The roofline model is an easy-understandable, visual model mainly employed for performance tuning. At the same time, it explores vital facts for energy optimization. In this work, you are expected to study the classical roofline model and extend it for energy optimization.
Supervisor
Bo Wang
The Future of Vector Computing: Performance Evaluation of New Approaches
In High Performance Computing (HPC) vector architectures have quite a long tradition. Although the emergence of x86 commodity clusters interrupted this trend for a while, we see a renaissance of SIMD capabilities in all modern architectures. Not only the success of general GPU computation during the last decade, but also the trend to longer SIMD registers in common CPUs contributes to this development. New kinds of accelerators like the vector engine SX-Aurora TSUBASA underline importance for modern processor designs.

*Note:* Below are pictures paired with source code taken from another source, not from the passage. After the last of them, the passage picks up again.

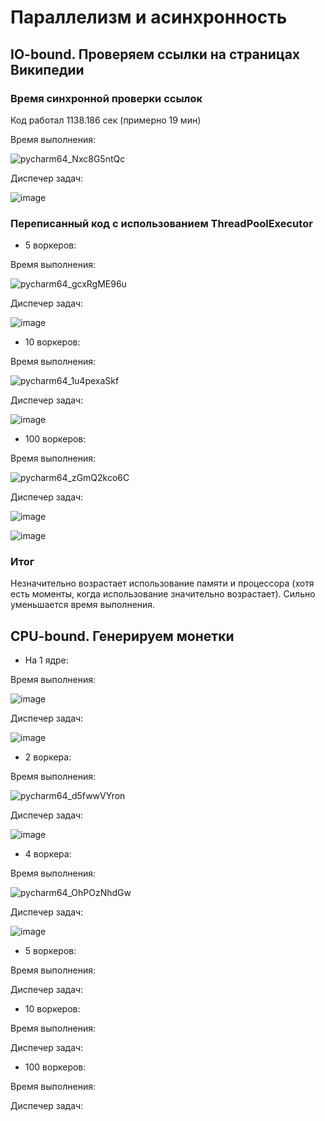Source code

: # Параллелизм и асинхронность

## IO-bound. Проверяем ссылки на страницах Википедии

### Время синхронной проверки ссылок
Код работал 1138.186 сек (примерно 19 мин)

Время выполнения:

![pycharm64_Nxc8G5ntQc](https://user-images.githubusercontent.com/71966352/144597954-ba487f4e-ee09-4f61-be4d-b17398240559.png)

Диспечер задач:

![image](https://user-images.githubusercontent.com/71966352/144613993-ae72de29-e4b5-4999-8684-bb5becab40b8.png)


### Переписанный код с использованием ThreadPoolExecutor
*  5 воркеров: 


Время выполнения:


![pycharm64_gcxRgME96u](https://user-images.githubusercontent.com/71966352/144615412-3efdd4f3-a696-4ef6-94e4-74c6a939401b.png)

Диспечер задач:

![image](https://user-images.githubusercontent.com/71966352/144611122-a43283d6-00a0-4a72-9e7f-8724e5dfe242.png)

* 10 воркеров:


Время выполнения:

![pycharm64_1u4pexaSkf](https://user-images.githubusercontent.com/71966352/144616015-1e000a1b-887f-41e6-84e8-200bc3d21e01.png)

Диспечер задач:

![image](https://user-images.githubusercontent.com/71966352/144615896-83ed8dd4-07f0-4e5c-8413-1e82b0d96410.png)

* 100 воркеров:

Время выполнения:

![pycharm64_zGmQ2kco6C](https://user-images.githubusercontent.com/71966352/144616510-12d82dde-b222-442d-954c-ba6cc468a9fb.png)

Диспечер задач:

![image](https://user-images.githubusercontent.com/71966352/144616207-17ee7252-7143-41ed-8da3-bc6c44b8325f.png)

![image](https://user-images.githubusercontent.com/71966352/144616385-74d1c6b4-6047-4fb6-92a0-948f75afeb29.png)

### Итог
Незначительно возрастает использование памяти и процессора (хотя есть моменты, когда использование значительно возрастает). Сильно уменьшается время выполнения.

## CPU-bound. Генерируем монетки

* На 1 ядре:

Время выполнения:

![image](https://user-images.githubusercontent.com/71966352/144634084-e57d7454-0767-4318-9198-6b5b1ff3c9cc.png)

Диспечер задач:

![image](https://user-images.githubusercontent.com/71966352/144617966-950feb05-d238-4111-a021-9865e4da4a79.png)

* 2 воркера:

Время выполнения:

![pycharm64_d5fwwVYron](https://user-images.githubusercontent.com/71966352/144637790-9aa9f33f-9367-4222-947e-51870c0bf068.png)

Диспечер задач:

![image](https://user-images.githubusercontent.com/71966352/144636443-b485bec4-d4cf-4d45-8dde-68a586ffd7e7.png)

* 4 воркера:

Время выполнения:

![pycharm64_OhPOzNhdGw](https://user-images.githubusercontent.com/71966352/144638055-46eb16d5-0d05-445c-a003-eff103378587.png)

Диспечер задач:

![image](https://user-images.githubusercontent.com/71966352/144638089-f0eabf39-516b-4fe1-bcfa-13a5c829254a.png)

* 5 воркеров:

Время выполнения:

Диспечер задач:

* 10 воркеров:

Время выполнения:

Диспечер задач:

* 100 воркеров:

Время выполнения:

Диспечер задач:
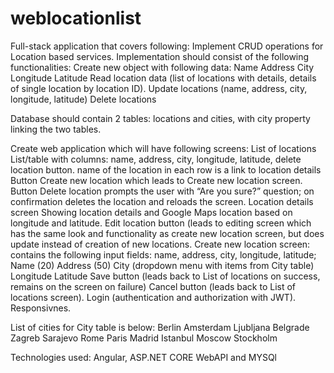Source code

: # weblocationlist
Full-stack application that covers following:
Implement CRUD operations for Location based services. Implementation should consist of the following functionalities: 
Create new object with following data:
Name
Address
City 
Longitude
Latitude
Read location data (list of locations with details, details of single location by location ID). 
Update locations (name, address, city, longitude, latitude)
Delete locations

Database should contain 2 tables: locations and cities, with city property linking the two tables.


Create web application which will have following screens:
List of locations
List/table with columns: name, address, city, longitude, latitude, delete location button.
name of the location in each row is a link to location details
Button Create new location which leads to Create new location screen.
Button Delete location prompts the user with “Are you sure?” question; on confirmation deletes the location and reloads the screen.
Location details screen
Showing location details and Google Maps location based on longitude and latitude. 
Edit location button (leads to editing screen which has the same look and functionality as create new location screen, but does update instead of creation of new locations. 
Create new location screen:
contains the following input fields: name, address, city, longitude, latitude;
Name (20)
Address (50)
City (dropdown menu with items from City table)
Longitude
Latitude 
Save button (leads back to List of locations on success, remains on the screen on failure)
Cancel button (leads back to List of locations screen). 
Login (authentication and authorization with JWT). 
Responsivnes.

List of cities for City table is below:
Berlin
Amsterdam
Ljubljana
Belgrade
Zagreb
Sarajevo
Rome
Paris
Madrid
Istanbul
Moscow
Stockholm

Technologies used: Angular, ASP.NET CORE WebAPI and MYSQl
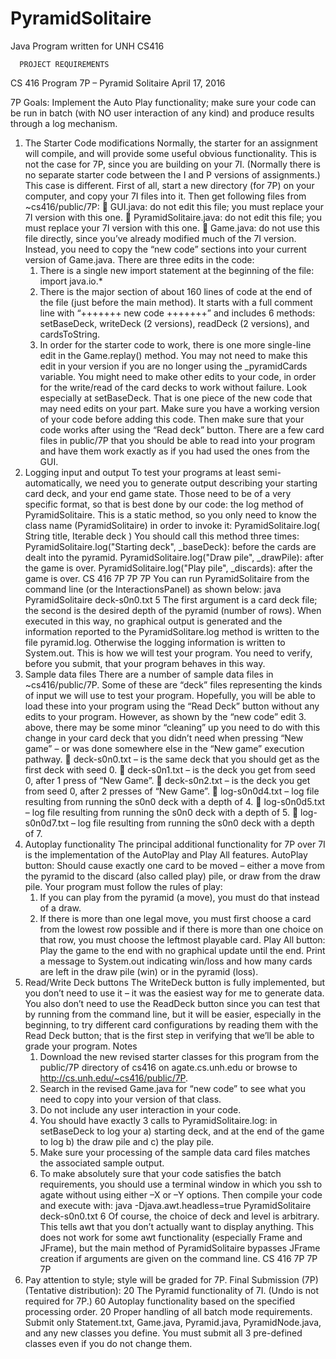# PyramidSolitaire
Java Program written for UNH CS416

      PROJECT REQUIREMENTS
      
CS 416 Program 7P – Pyramid Solitaire 
April 17, 2016

7P Goals: Implement the Auto Play functionality; make sure your code can be run in batch (with NO user
interaction of any kind) and produce results through a log mechanism.
1. The Starter Code modifications
  Normally, the starter for an assignment will compile, and will provide some useful obvious functionality.
  This is not the case for 7P, since you are building on your 7I. (Normally there is no separate starter code
  between the I and P versions of assignments.) This case is different.
  First of all, start a new directory (for 7P) on your computer, and copy your 7I files into it. Then get
  following files from ~cs416/public/7P:
     GUI.java: do not edit this file; you must replace your 7I version with this one.
     PyramidSolitaire.java: do not edit this file; you must replace your 7I version with this one.
     Game.java: do not use this file directly, since you’ve already modified much of the 7I version. Instead,
    you need to copy the “new code” sections into your current version of Game.java. There are three edits
    in the code:
      1. There is a single new import statement at the beginning of the file: import java.io.*
      2. There is the major section of about 160 lines of code at the end of the file (just before the main
        method). It starts with a full comment line with “+++++++ new code +++++++” and includes 6
        methods: setBaseDeck, writeDeck (2 versions), readDeck (2 versions), and cardsToString.
      3. In order for the starter code to work, there is one more single-line edit in the Game.replay() method.
      You may not need to make this edit in your version if you are no longer using the _pyramidCards
      variable.
  You might need to make other edits to your code, in order for the write/read of the card decks to work
  without failure. Look especially at setBaseDeck. That is one piece of the new code that may need edits on
  your part. Make sure you have a working version of your code before adding this code. Then make sure that
  your code works after using the “Read deck” button. There are a few card files in public/7P that you should be
  able to read into your program and have them work exactly as if you had used the ones from the GUI.
2. Logging input and output
  To test your programs at least semi-automatically, we need you to generate output describing your starting
  card deck, and your end game state. Those need to be of a very specific format, so that is best done by our code:
  the log method of PyramidSolitaire. This is a static method, so you only need to know the class name
  (PyramidSolitaire) in order to invoke it:
  PyramidSolitaire.log( String title, Iterable<Card> deck )
  You should call this method three times:
   PyramidSolitaire.log("Starting deck", _baseDeck): before the cards are dealt into the pyramid.
   PyramidSolitaire.log("Draw pile", _drawPile): after the game is over.
   PyramidSolitaire.log("Play pile", _discards): after the game is over.
CS 416 7P 7P 7P
You can run PyramidSolitaire from the command line (or the InteractionsPanel) as shown below:
java PyramidSolitaire deck-s0n0.txt 5
The first argument is a card deck file; the second is the desired depth of the pyramid (number of rows). When
executed in this way, no graphical output is generated and the information reported to the
PyramidSolitare.log method is written to the file pyramid.log. Otherwise the logging information is written to
System.out. This is how we will test your program. You need to verify, before you submit, that your
program behaves in this way.
3. Sample data files
  There are a number of sample data files in ~cs416/public/7P. Some of these are “deck” files representing the
  kinds of input we will use to test your program. Hopefully, you will be able to load these into your program
  using the “Read Deck” button without any edits to your program. However, as shown by the “new code” edit 3.
  above, there may be some minor “cleaning” up you need to do with this change in your card deck that you
  didn’t need when pressing “New game” – or was done somewhere else in the “New game” execution pathway.
     deck-s0n0.txt – is the same deck that you should get as the first deck with seed 0.
     deck-s0n1.txt – is the deck you get from seed 0, after 1 press of “New Game”.
     deck-s0n2.txt – is the deck you get from seed 0, after 2 presses of “New Game”.
     log-s0n0d4.txt – log file resulting from running the s0n0 deck with a depth of 4.
     log-s0n0d5.txt – log file resulting from running the s0n0 deck with a depth of 5.
     log-s0n0d7.txt – log file resulting from running the s0n0 deck with a depth of 7.
4. Autoplay functionality
  The principal additional functionality for 7P over 7I is the implementation of the AutoPlay and Play All
  features.
    AutoPlay button: Should cause exactly one card to be moved – either a move from the pyramid to the
  discard (also called play) pile, or draw from the draw pile. Your program must follow the rules of play:
    1. If you can play from the pyramid (a move), you must do that instead of a draw.
    2. If there is more than one legal move, you must first choose a card from the lowest row possible and if
  there is more than one choice on that row, you must choose the leftmost playable card.
    Play All button: Play the game to the end with no graphical update until the end. Print a message to
  System.out indicating win/loss and how many cards are left in the draw pile (win) or in the pyramid (loss).
5. Read/Write Deck buttons
  The WriteDeck button is fully implemented, but you don’t need to use it – it was the easiest way for me to
  generate data. You also don’t need to use the ReadDeck button since you can test that by running from the
  command line, but it will be easier, especially in the beginning, to try different card configurations by reading
  them with the Read Deck button; that is the first step in verifying that we’ll be able to grade your program.
  Notes
    1. Download the new revised starter classes for this program from the public/7P directory of cs416 on
    agate.cs.unh.edu or browse to http://cs.unh.edu/~cs416/public/7P.
    2. Search in the revised Game.java for “new code” to see what you need to copy into your version of that class.
    3. Do not include any user interaction in your code.
    4. You should have exactly 3 calls to PyramidSolitaire.log: in setBaseDeck to log your a) starting deck, and at
    the end of the game to log b) the draw pile and c) the play pile.
    5. Make sure your processing of the sample data card files matches the associated sample output.
    6. To make absolutely sure that your code satisfies the batch requirements, you should use a terminal window in
    which you ssh to agate without using either –X or –Y options. Then compile your code and execute with:
    java -Djava.awt.headless=true PyramidSolitaire deck-s0n0.txt 6
    Of course, the choice of deck and level is arbitrary. This tells awt that you don’t actually want to display
    anything. This does not work for some awt functionality (especially Frame and JFrame), but the main
    method of PyramidSolitaire bypasses JFrame creation if arguments are given on the command line.
    CS 416 7P 7P 7P
7. Pay attention to style; style will be graded for 7P.
    Final Submission (7P) (Tentative distribution):
      20 The Pyramid functionality of 7I. (Undo is not required for 7P.)
      60 Autoplay functionality based on the specified processing order.
      20 Proper handling of all batch mode requirements.
    Submit only Statement.txt, Game.java, Pyramid.java, PyramidNode.java, and any new classes you define.
    You must submit all 3 pre-defined classes even if you do not change them.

This seminar article and talk is expected to give a detailed overview of the principles of vector computing and how it is implemented in the SX-Aurora TSUBASA, including the hardware and the execution model. Furthermore, it is expected to discuss existing performance evaluations and compare the results with other architectures with vector capabilities (e.g. Intel Xeon or Nvidia GPUs). With respect to metric like the bytes/flops ration of the given codes, the seminar candidate should give an overview on which code characteristics are promising for such a new architecture.
Supervisor
Tim Cramer
Data-Based Anomaly and Failure Detection in Complex HPC Systems
The increase of the number of different components in HPC systems leads to an increase of the number of failures. This leads to a threat for continuous operation of these systems. Consequently, detecting of failures as early as possible is essential in order to avoid breakdowns. For the detection of anomalies and failure different data-based approaches (e.g., statistical vicinities, data analytics temporal/spatial correlations) exist. This seminar artical and talk is expect to present different approaches for failure and anomaly detection. Furthermore, a discussion and comparison of these different approaches with respect to the applicability to other clusters is expected.
Supervisor
Tim Cramer
Evolution of Parallel Matrix-Matrix-Multiplication
One of the most fundamental operations used in scientific computations involving linear algebra algorithms is the matrix-matrix-multiplication. Since the computational complexity scales cubically with the problem size it likely accounts for a significant portion of the runtime of an HPC application. Hence, optimizing this operation is of crucial interest to speed up a broad variety of applications that build upon it. Traditional algorithms decompose the matrix data and map it onto a grid of processors. Most recently a new algorithm called COSMA has been developed which optimizes the matrix-matrix-multiplication by minimizing data transfers.
The thesis should present the evolution of parallel matrix-matrix-multiplication algorithms by giving an overview of different algorithms eventually concluding with the COSMA algorithm.
Supervisor
Fabian Orland
Computational Challenges in the Simulation of Red Blood Cell Flow
Simulating the fluid mechanics of blood flow at a cell-scale is of great importance in order to understand phenoma like blood clotting. Moreover it also supports the design of micrometer-scale devices that are able to identify and remove malaria-infected cells. From a computational perspective these kind of simulations are very complex to perform. In one microliter of blood millions of red blood cells can be found. Each red blood cell is highly deformable. The vessels through which red blood cells flow are represented by complex geometries. Finally, the simulation also needs to handle collisions between individual red blood cells. In order to make these simulations feasible large scale HPC systems need to be utilized.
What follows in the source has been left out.